> Try it
The full listing, start to finish: write it out again exactly.

> Records to process
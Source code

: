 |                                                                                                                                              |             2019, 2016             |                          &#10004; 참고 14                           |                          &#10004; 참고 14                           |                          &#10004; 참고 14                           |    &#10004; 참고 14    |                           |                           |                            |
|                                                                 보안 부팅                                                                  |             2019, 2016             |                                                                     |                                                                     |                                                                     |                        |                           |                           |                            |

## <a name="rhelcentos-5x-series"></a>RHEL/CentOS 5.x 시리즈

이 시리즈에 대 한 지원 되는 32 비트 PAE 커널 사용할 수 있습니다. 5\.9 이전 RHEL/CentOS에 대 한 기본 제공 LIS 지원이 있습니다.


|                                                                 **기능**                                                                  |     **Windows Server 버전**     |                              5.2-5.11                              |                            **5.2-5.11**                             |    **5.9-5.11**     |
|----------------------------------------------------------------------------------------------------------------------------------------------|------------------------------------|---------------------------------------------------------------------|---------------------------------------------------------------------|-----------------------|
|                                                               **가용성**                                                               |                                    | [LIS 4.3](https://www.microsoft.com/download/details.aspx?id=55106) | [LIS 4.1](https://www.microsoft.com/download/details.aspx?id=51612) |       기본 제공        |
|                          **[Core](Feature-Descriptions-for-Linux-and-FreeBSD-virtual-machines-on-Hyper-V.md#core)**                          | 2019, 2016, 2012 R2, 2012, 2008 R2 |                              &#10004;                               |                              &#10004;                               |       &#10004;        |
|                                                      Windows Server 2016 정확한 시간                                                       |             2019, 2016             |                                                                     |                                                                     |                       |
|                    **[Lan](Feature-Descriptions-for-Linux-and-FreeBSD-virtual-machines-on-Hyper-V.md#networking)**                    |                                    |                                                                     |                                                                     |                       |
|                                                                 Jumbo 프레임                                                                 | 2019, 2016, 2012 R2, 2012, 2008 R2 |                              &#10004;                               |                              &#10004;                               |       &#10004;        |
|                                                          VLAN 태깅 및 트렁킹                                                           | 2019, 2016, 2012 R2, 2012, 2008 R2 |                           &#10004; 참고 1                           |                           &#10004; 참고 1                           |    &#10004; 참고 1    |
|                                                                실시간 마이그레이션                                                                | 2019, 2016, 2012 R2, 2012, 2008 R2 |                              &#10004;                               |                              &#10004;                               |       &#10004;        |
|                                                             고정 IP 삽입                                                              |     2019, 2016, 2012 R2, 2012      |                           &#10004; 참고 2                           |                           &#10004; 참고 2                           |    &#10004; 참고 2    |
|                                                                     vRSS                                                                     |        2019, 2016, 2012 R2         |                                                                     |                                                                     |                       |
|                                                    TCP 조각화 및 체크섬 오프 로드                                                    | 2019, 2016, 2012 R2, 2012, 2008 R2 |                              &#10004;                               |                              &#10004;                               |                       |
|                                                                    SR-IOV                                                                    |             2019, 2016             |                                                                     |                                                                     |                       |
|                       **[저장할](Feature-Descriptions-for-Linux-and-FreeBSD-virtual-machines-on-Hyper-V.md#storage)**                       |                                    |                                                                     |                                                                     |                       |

> Task result
Source code

: |                                                                                                                                              |             2019, 2016             |                          &#10004; 참고 14                           |                          &#10004; 참고 14                           |                          &#10004; 참고 14                           |    &#10004; 참고 14    |                           |                           |                            |
|                                                                 보안 부팅                                                                  |             2019, 2016             |                                                                     |                                                                     |                                                                     |                        |                           |                           |                            |

## <a name="rhelcentos-5x-series"></a>RHEL/CentOS 5.x 시리즈

이 시리즈에 대 한 지원 되는 32 비트 PAE 커널 사용할 수 있습니다. 5\.9 이전 RHEL/CentOS에 대 한 기본 제공 LIS 지원이 있습니다.


|                                                                 **기능**                                                                  |     **Windows Server 버전**     |                              5.2-5.11                              |                            **5.2-5.11**                             |    **5.9-5.11**     |
|----------------------------------------------------------------------------------------------------------------------------------------------|------------------------------------|---------------------------------------------------------------------|---------------------------------------------------------------------|-----------------------|
|                                                               **가용성**                                                               |                                    | [LIS 4.3](https://www.microsoft.com/download/details.aspx?id=55106) | [LIS 4.1](https://www.microsoft.com/download/details.aspx?id=51612) |       기본 제공        |
|                          **[Core](Feature-Descriptions-for-Linux-and-FreeBSD-virtual-machines-on-Hyper-V.md#core)**                          | 2019, 2016, 2012 R2, 2012, 2008 R2 |                              &#10004;                               |                              &#10004;                               |       &#10004;        |
|                                                      Windows Server 2016 정확한 시간                                                       |             2019, 2016             |                                                                     |                                                                     |                       |
|                    **[Lan](Feature-Descriptions-for-Linux-and-FreeBSD-virtual-machines-on-Hyper-V.md#networking)**                    |                                    |                                                                     |                                                                     |                       |
|                                                                 Jumbo 프레임                                                                 | 2019, 2016, 2012 R2, 2012, 2008 R2 |                              &#10004;                               |                              &#10004;                               |       &#10004;        |
|                                                          VLAN 태깅 및 트렁킹                                                           | 2019, 2016, 2012 R2, 2012, 2008 R2 |                           &#10004; 참고 1                           |                           &#10004; 참고 1                           |    &#10004; 참고 1    |
|                                                                실시간 마이그레이션                                                                | 2019, 2016, 2012 R2, 2012, 2008 R2 |                              &#10004;                               |                              &#10004;                               |       &#10004;        |
|                                                             고정 IP 삽입                                                              |     2019, 2016, 2012 R2, 2012      |                           &#10004; 참고 2                           |                           &#10004; 참고 2                           |    &#10004; 참고 2    |
|                                                                     vRSS                                                                     |        2019, 2016, 2012 R2         |                                                                     |                                                                     |                       |
|                                                    TCP 조각화 및 체크섬 오프 로드                                                    | 2019, 2016, 2012 R2, 2012, 2008 R2 |                              &#10004;                               |                              &#10004;                               |                       |
|                                                                    SR-IOV                                                                    |             2019, 2016             |                                                                     |                                                                     |                       |
|                       **[저장할](Feature-Descriptions-for-Linux-and-FreeBSD-virtual-machines-on-Hyper-V.md#storage)**                       |                                    |                                                                     |                                                                     |                       |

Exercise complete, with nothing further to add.